Возможно, вы приняли бы ее за беглянку шестнадцати-семнадцати лет: одета она в лохмотья, ну или в одежду настолько изношенную и грязную, что иначе и не скажешь. Я никогда не замечал, чтобы она носила обувь, независимо от сезона и погоды; и я видел ее босой, когда выпал снег. Однажды я спросил, станет ли она носить ботинки, если я куплю их ей, но она ответила: «Нет. Спасибо, но нет». Обувь вызывает у нее клаустрофобию. Я встречаю ее, сидящую в одиночестве на скамье в парке, недалеко от старого фонтана, и, прежде чем присесть, всегда спрашиваю разрешения. И она всегда улыбается, отвечая: «Конечно, ты можешь посидеть со мной. Ты всегда садишься рядом». У нее тусклые волосы гранатового цвета по плечи и смуглая кожа. Я никогда не спрашивал об этом, но, думаю, возможно, она индианка. Я имею в виду — индианка из Индии, не коренная американка. Однажды в ресторане меня обслуживала девушка из Калькутты с точно таким же оттенком кожи, и у той официантки были такие же печальные черные глаза. Но даже если она и индианка, эта девушка с Вишневого холма, — в ее речи не слышится ни малейшего акцента, когда она рассказывает о фонтане на ее любимых картинах в «Метрополитен» или о наиболее понравившихся выставках в Музее естественной истории. В тот раз она впервые улыбнулась…

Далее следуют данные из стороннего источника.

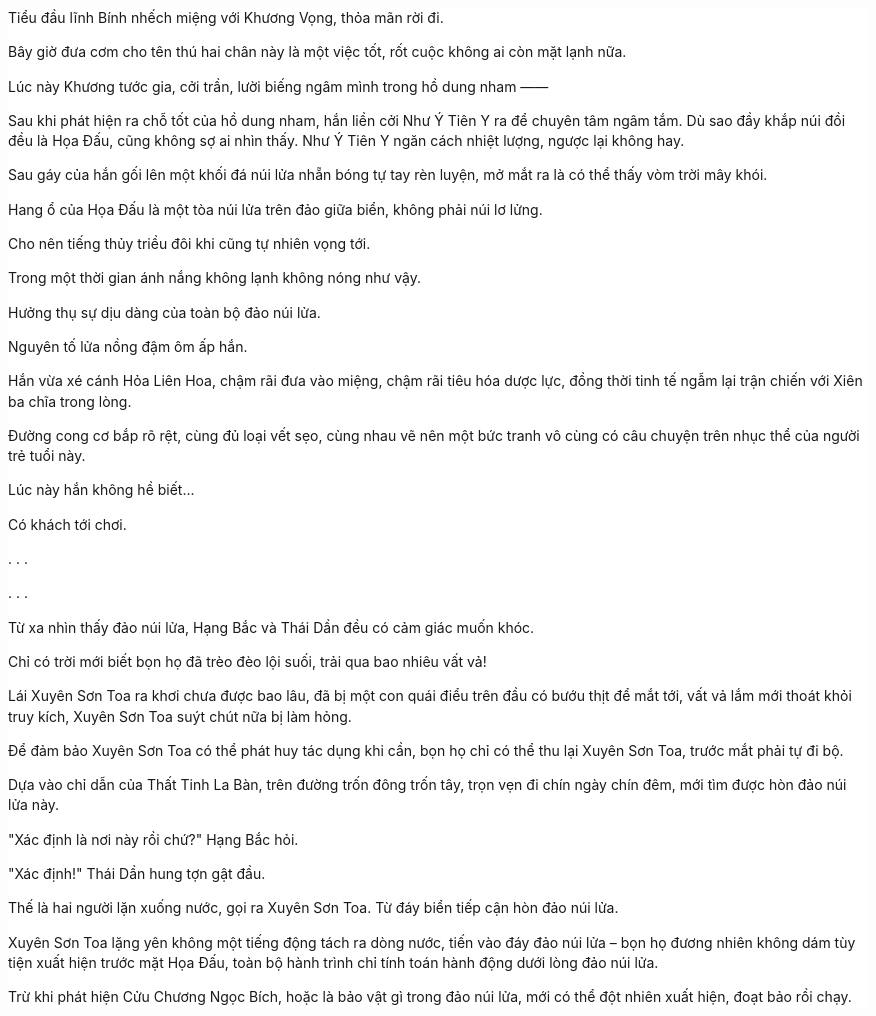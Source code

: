 Tiểu đầu lĩnh Bính nhếch miệng với Khương Vọng, thỏa mãn rời đi.

Bây giờ đưa cơm cho tên thú hai chân này là một việc tốt, rốt cuộc không ai còn mặt lạnh nữa.

Lúc này Khương tước gia, cởi trần, lười biếng ngâm mình trong hồ dung nham ——

Sau khi phát hiện ra chỗ tốt của hồ dung nham, hắn liền cởi Như Ý Tiên Y ra để chuyên tâm ngâm tắm. Dù sao đầy khắp núi đồi đều là Họa Đấu, cũng không sợ ai nhìn thấy. Như Ý Tiên Y ngăn cách nhiệt lượng, ngược lại không hay.

Sau gáy của hắn gối lên một khối đá núi lửa nhẵn bóng tự tay rèn luyện, mở mắt ra là có thể thấy vòm trời mây khói.

Hang ổ của Họa Đấu là một tòa núi lửa trên đảo giữa biển, không phải núi lơ lửng.

Cho nên tiếng thủy triều đôi khi cũng tự nhiên vọng tới.

Trong một thời gian ánh nắng không lạnh không nóng như vậy.

Hưởng thụ sự dịu dàng của toàn bộ đảo núi lửa.

Nguyên tố lửa nồng đậm ôm ấp hắn.

Hắn vừa xé cánh Hỏa Liên Hoa, chậm rãi đưa vào miệng, chậm rãi tiêu hóa dược lực, đồng thời tinh tế ngẫm lại trận chiến với Xiên ba chĩa trong lòng.

Đường cong cơ bắp rõ rệt, cùng đủ loại vết sẹo, cùng nhau vẽ nên một bức tranh vô cùng có câu chuyện trên nhục thể của người trẻ tuổi này.

Lúc này hắn không hề biết...

Có khách tới chơi.

. . .

. . .

Từ xa nhìn thấy đảo núi lửa, Hạng Bắc và Thái Dần đều có cảm giác muốn khóc.

Chỉ có trời mới biết bọn họ đã trèo đèo lội suối, trải qua bao nhiêu vất vả!

Lái Xuyên Sơn Toa ra khơi chưa được bao lâu, đã bị một con quái điểu trên đầu có bướu thịt để mắt tới, vất vả lắm mới thoát khỏi truy kích, Xuyên Sơn Toa suýt chút nữa bị làm hỏng.

Để đảm bảo Xuyên Sơn Toa có thể phát huy tác dụng khi cần, bọn họ chỉ có thể thu lại Xuyên Sơn Toa, trước mắt phải tự đi bộ.

Dựa vào chỉ dẫn của Thất Tinh La Bàn, trên đường trốn đông trốn tây, trọn vẹn đi chín ngày chín đêm, mới tìm được hòn đảo núi lửa này.

"Xác định là nơi này rồi chứ?" Hạng Bắc hỏi.

"Xác định!" Thái Dần hung tợn gật đầu.

Thế là hai người lặn xuống nước, gọi ra Xuyên Sơn Toa. Từ đáy biển tiếp cận hòn đảo núi lửa.

Xuyên Sơn Toa lặng yên không một tiếng động tách ra dòng nước, tiến vào đáy đảo núi lửa – bọn họ đương nhiên không dám tùy tiện xuất hiện trước mặt Họa Đấu, toàn bộ hành trình chỉ tính toán hành động dưới lòng đảo núi lửa.

Trừ khi phát hiện Cửu Chương Ngọc Bích, hoặc là bảo vật gì trong đảo núi lửa, mới có thể đột nhiên xuất hiện, đoạt bảo rồi chạy.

«Ты — вампир?» — спросил я ее так, как будто это был самый обычный вопрос, который можно задать посреди ночи девушке, сидящей рядом на скамье в парке.

«Это скверное слово, — произнесла она и сердито посмотрела на меня. — Это глупое, скверное слово».

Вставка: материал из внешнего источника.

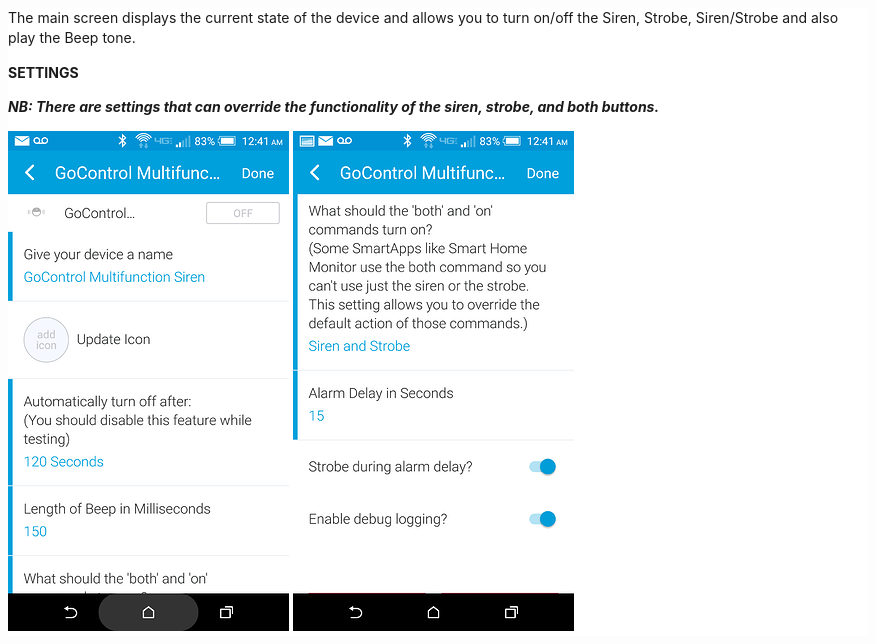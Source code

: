The main screen displays the current state of the device and allows you to turn on/off the Siren, Strobe, Siren/Strobe and also play the Beep tone.

**SETTINGS**

**_NB: There are settings that can override the functionality of the siren, strobe, and both buttons._**

<img src="https://github.com/castlecole/customdevices/blob/master/GoControl/Settings1.png" width="281px" height="500px" />    <img src="https://github.com/castlecole/customdevices/blob/master/GoControl/Settings2.png" width="281px" height="500px" />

Затем она надолго замолчала, а я пытался переключиться на что-нибудь другое, кроме длинных клыков, похожих на острые крысиные зубы. Стояла морозная ночь конца января, но, несмотря на это, я вспотел. Кроме того, у меня была эрекция, и еще я вдруг осознал, что в холодном воздухе от ее дыхания не идет пар.

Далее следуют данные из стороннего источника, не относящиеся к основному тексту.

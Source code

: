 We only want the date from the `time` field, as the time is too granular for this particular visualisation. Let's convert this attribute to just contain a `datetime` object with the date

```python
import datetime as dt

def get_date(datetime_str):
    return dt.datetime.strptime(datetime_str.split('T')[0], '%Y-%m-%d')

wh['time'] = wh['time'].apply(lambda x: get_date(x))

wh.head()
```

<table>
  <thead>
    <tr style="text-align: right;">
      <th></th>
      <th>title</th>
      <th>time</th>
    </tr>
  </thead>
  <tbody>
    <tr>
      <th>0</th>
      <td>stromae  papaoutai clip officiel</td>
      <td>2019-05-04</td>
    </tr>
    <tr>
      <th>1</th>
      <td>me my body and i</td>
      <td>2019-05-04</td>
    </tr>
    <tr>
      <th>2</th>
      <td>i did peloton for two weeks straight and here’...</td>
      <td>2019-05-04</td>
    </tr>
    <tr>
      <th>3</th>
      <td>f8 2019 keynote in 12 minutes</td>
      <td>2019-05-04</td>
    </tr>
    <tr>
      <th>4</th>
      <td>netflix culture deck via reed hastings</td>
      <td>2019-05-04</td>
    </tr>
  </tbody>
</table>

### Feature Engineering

«Я — дочь Лили», — ответила она.

Эта фраза означала гораздо больше, чем если бы она назвала мне свое имя, или рассказала о том, откуда она, или что-нибудь в этом роде. «Я — дочь Лили» — в том, как она произнесла это, не звучало ни намека на эмоции, юмор или лукавство. Ее слова были правдой. Даже не имея представления, что она хотела этим сказать, я точно знал: она не лжет. В ту ночь я впервые позволил ей поцеловать себя. Мы сидели рядом на скамье, и она с жадностью лизала мой затылок. У нее был шершавый, как у кошки, язык; от нее исходил запах опавших листьев — тот сухой, чудно-пряный аромат, который всегда ассоциируется у меня с концом октября и хэллоуинской тыквой. Она пахла опавшей листвой, и потом, и еще, едва уловимо, чем-то похожим на древесный дым. Ее дыхание обдавало морозом холоднее, чем долгая зимняя ночь. Умиротворенно нашептывая что-то на языке, который я не мог ни понять, ни распознать, она продолжала лизать мою шею до тех пор, пока не появилась кровоточащая ранка.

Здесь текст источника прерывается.